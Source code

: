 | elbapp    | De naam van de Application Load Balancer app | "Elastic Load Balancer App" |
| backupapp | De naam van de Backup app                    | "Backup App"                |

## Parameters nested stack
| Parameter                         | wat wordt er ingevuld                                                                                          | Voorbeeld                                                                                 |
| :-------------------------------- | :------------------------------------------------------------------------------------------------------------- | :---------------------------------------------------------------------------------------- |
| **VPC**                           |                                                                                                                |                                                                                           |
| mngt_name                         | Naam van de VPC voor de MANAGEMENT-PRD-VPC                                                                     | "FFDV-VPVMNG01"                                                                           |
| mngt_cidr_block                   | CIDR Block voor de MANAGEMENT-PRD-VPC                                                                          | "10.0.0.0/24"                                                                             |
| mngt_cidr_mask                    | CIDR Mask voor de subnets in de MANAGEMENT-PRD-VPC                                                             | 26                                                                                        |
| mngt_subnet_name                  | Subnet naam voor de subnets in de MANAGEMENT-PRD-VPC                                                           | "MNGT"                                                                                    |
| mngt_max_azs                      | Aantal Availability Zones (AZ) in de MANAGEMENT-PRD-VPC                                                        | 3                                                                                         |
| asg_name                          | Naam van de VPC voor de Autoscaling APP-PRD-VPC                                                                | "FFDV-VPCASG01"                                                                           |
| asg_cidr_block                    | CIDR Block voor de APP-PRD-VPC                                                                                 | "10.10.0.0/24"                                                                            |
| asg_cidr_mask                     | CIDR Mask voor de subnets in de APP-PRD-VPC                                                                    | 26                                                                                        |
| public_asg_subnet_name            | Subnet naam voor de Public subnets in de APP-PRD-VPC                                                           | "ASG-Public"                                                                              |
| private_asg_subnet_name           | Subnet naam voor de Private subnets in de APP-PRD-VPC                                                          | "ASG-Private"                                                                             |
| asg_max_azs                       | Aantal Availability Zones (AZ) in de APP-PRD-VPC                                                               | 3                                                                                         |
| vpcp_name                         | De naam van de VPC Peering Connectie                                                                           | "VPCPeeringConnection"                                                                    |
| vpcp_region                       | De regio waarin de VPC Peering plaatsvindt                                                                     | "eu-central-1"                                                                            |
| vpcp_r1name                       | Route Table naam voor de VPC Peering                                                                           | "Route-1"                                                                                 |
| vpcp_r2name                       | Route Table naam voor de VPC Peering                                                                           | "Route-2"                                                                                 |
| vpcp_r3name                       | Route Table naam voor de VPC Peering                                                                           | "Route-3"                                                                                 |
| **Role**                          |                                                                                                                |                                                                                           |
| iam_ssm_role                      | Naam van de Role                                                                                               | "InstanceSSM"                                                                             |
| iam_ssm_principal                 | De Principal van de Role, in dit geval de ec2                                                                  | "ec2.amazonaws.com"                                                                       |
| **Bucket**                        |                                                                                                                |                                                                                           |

● ● ●

### [What the task asks]
Each line above should be output exactly as written.

### [Exercise output]
Source code

: | elbapp    | De naam van de Application Load Balancer app | "Elastic Load Balancer App" |
| backupapp | De naam van de Backup app                    | "Backup App"                |

## Parameters nested stack
| Parameter                         | wat wordt er ingevuld                                                                                          | Voorbeeld                                                                                 |
| :-------------------------------- | :------------------------------------------------------------------------------------------------------------- | :---------------------------------------------------------------------------------------- |
| **VPC**                           |                                                                                                                |                                                                                           |
| mngt_name                         | Naam van de VPC voor de MANAGEMENT-PRD-VPC                                                                     | "FFDV-VPVMNG01"                                                                           |
| mngt_cidr_block                   | CIDR Block voor de MANAGEMENT-PRD-VPC                                                                          | "10.0.0.0/24"                                                                             |
| mngt_cidr_mask                    | CIDR Mask voor de subnets in de MANAGEMENT-PRD-VPC                                                             | 26                                                                                        |
| mngt_subnet_name                  | Subnet naam voor de subnets in de MANAGEMENT-PRD-VPC                                                           | "MNGT"                                                                                    |
| mngt_max_azs                      | Aantal Availability Zones (AZ) in de MANAGEMENT-PRD-VPC                                                        | 3                                                                                         |
| asg_name                          | Naam van de VPC voor de Autoscaling APP-PRD-VPC                                                                | "FFDV-VPCASG01"                                                                           |
| asg_cidr_block                    | CIDR Block voor de APP-PRD-VPC                                                                                 | "10.10.0.0/24"                                                                            |
| asg_cidr_mask                     | CIDR Mask voor de subnets in de APP-PRD-VPC                                                                    | 26                                                                                        |
| public_asg_subnet_name            | Subnet naam voor de Public subnets in de APP-PRD-VPC                                                           | "ASG-Public"                                                                              |
| private_asg_subnet_name           | Subnet naam voor de Private subnets in de APP-PRD-VPC                                                          | "ASG-Private"                                                                             |
| asg_max_azs                       | Aantal Availability Zones (AZ) in de APP-PRD-VPC                                                               | 3                                                                                         |
| vpcp_name                         | De naam van de VPC Peering Connectie                                                                           | "VPCPeeringConnection"                                                                    |
| vpcp_region                       | De regio waarin de VPC Peering plaatsvindt                                                                     | "eu-central-1"                                                                            |
| vpcp_r1name                       | Route Table naam voor de VPC Peering                                                                           | "Route-1"                                                                                 |
| vpcp_r2name                       | Route Table naam voor de VPC Peering                                                                           | "Route-2"                                                                                 |
| vpcp_r3name                       | Route Table naam voor de VPC Peering                                                                           | "Route-3"                                                                                 |
| **Role**                          |                                                                                                                |                                                                                           |
| iam_ssm_role                      | Naam van de Role                                                                                               | "InstanceSSM"                                                                             |
| iam_ssm_principal                 | De Principal van de Role, in dit geval de ec2                                                                  | "ec2.amazonaws.com"                                                                       |
| **Bucket**                        |                                                                                                                |                                                                                           |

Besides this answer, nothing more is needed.